**EXERCISE BRIEF:** Below are lines of data; restate word for word those running from the line containing "moons, and gas" to the line containing "Fall-concurrent generation ships", inclusive, and no others.

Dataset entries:

——

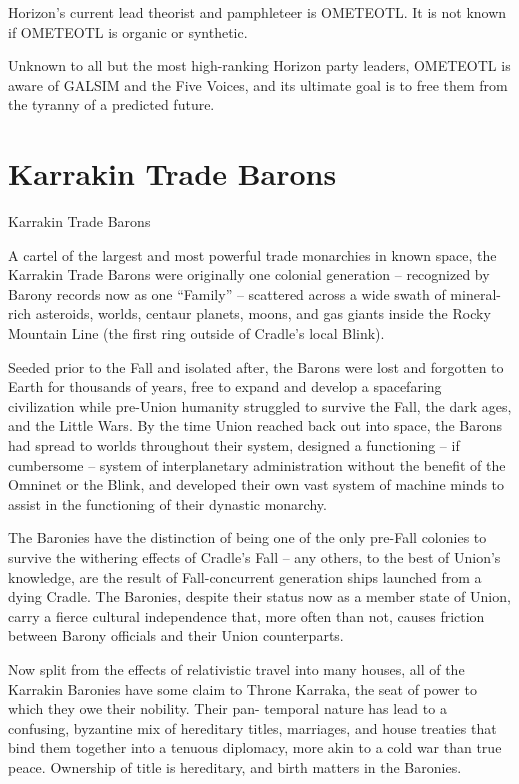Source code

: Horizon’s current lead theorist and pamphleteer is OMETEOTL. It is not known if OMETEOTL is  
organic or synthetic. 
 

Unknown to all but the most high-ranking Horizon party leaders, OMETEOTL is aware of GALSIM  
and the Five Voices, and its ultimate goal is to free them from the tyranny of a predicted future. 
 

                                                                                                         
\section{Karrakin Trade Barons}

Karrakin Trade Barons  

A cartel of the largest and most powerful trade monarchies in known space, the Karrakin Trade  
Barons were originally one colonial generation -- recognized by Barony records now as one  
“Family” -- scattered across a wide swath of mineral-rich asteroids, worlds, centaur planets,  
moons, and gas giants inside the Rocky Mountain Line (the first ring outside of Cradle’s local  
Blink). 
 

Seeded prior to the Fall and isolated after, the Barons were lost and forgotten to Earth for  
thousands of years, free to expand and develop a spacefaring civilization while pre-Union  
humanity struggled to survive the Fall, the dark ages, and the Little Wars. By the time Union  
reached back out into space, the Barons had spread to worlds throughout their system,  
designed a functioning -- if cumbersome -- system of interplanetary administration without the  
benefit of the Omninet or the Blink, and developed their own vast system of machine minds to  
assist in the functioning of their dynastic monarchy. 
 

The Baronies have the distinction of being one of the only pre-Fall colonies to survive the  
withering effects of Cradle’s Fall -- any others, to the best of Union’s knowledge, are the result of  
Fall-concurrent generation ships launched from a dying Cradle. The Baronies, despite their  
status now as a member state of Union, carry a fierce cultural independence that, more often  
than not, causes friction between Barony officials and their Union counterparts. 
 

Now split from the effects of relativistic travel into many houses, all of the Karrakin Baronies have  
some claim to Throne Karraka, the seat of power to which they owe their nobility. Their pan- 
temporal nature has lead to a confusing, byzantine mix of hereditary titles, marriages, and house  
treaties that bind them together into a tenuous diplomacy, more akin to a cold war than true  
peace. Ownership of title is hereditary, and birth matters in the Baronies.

——

**OUTPUT OF THE TASK:**
moons, and gas giants inside the Rocky Mountain Line (the first ring outside of Cradle’s local  
Blink). 
 

Seeded prior to the Fall and isolated after, the Barons were lost and forgotten to Earth for  
thousands of years, free to expand and develop a spacefaring civilization while pre-Union  
humanity struggled to survive the Fall, the dark ages, and the Little Wars. By the time Union  
reached back out into space, the Barons had spread to worlds throughout their system,  
designed a functioning -- if cumbersome -- system of interplanetary administration without the  
benefit of the Omninet or the Blink, and developed their own vast system of machine minds to  
assist in the functioning of their dynastic monarchy. 
 

The Baronies have the distinction of being one of the only pre-Fall colonies to survive the  
withering effects of Cradle’s Fall -- any others, to the best of Union’s knowledge, are the result of  
Fall-concurrent generation ships launched from a dying Cradle. The Baronies, despite their  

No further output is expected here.